Now when I connect my HDD, I see errors and system failed to boot :

[ 1.474485] ACPI Error: [DSSP] Namespace lookup failure. AE_NOT_FOUND (20170531/psargs-364)
[ 1.474577] ACPI Error:  Method parse/execution failed \_SB.PCI0.SAT0.PRT2._GTF. AE_NO_FOUND (20170531/psparse-550)
[ 1.482152] ACPI Error: [DSSP] Namespace lookup failure. AE_NOT_FOUND (20170531/psargs-364)
[ 1.482296] ACPI Error:  Method parse/execution failed \_SB.PCI0.SAT0.PRT2._GTF. AE_NO_FOUND (20170531/psparse-550)
/dev/sda5: recovering journal
/dev/sda5: clean, 419821/7331840 files , 2934231/29296640 blocks
Welcome to emergency mode!
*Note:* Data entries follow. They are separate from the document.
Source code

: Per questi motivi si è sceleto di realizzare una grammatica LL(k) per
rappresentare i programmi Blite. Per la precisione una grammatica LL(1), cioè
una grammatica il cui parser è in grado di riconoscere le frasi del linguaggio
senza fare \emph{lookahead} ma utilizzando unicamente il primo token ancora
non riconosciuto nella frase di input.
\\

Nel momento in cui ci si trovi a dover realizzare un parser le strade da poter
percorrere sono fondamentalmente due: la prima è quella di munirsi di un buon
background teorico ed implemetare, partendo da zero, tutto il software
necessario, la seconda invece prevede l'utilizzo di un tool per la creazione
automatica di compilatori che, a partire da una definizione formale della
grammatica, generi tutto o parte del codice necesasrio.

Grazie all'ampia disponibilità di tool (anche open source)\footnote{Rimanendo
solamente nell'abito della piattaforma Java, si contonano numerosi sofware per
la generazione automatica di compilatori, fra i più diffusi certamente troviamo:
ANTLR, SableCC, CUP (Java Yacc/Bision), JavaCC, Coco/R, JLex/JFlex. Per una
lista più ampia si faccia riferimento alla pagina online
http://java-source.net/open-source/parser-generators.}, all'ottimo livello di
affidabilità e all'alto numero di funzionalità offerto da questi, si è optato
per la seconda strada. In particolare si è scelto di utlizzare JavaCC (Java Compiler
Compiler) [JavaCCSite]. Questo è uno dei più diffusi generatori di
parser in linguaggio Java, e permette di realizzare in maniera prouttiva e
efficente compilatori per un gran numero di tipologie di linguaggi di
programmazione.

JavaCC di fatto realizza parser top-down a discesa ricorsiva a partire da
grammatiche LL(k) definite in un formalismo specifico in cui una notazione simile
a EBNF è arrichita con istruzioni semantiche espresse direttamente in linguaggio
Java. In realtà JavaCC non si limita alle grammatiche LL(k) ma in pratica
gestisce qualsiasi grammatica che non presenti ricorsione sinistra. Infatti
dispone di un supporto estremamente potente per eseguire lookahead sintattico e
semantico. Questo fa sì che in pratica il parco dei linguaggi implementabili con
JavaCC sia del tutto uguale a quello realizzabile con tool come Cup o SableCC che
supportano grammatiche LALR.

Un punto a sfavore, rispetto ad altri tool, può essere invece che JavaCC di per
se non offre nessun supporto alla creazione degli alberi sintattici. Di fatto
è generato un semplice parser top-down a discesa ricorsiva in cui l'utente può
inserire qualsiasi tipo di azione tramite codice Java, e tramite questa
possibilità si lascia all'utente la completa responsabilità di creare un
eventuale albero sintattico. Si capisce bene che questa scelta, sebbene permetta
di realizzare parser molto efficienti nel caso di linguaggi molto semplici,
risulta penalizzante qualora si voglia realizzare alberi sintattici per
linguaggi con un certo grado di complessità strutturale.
After logging in, type "journalctl -xb" to view system logs, "systemctl reboot" to reboot, "systemctl default" or ^D to try again to boot into default mode.
Press Enter for maintenance
(or press Control-D to continue):

I run Ubuntu 16.04 64-bit with linux kernel 4.13.0.37 and legacy BIOS.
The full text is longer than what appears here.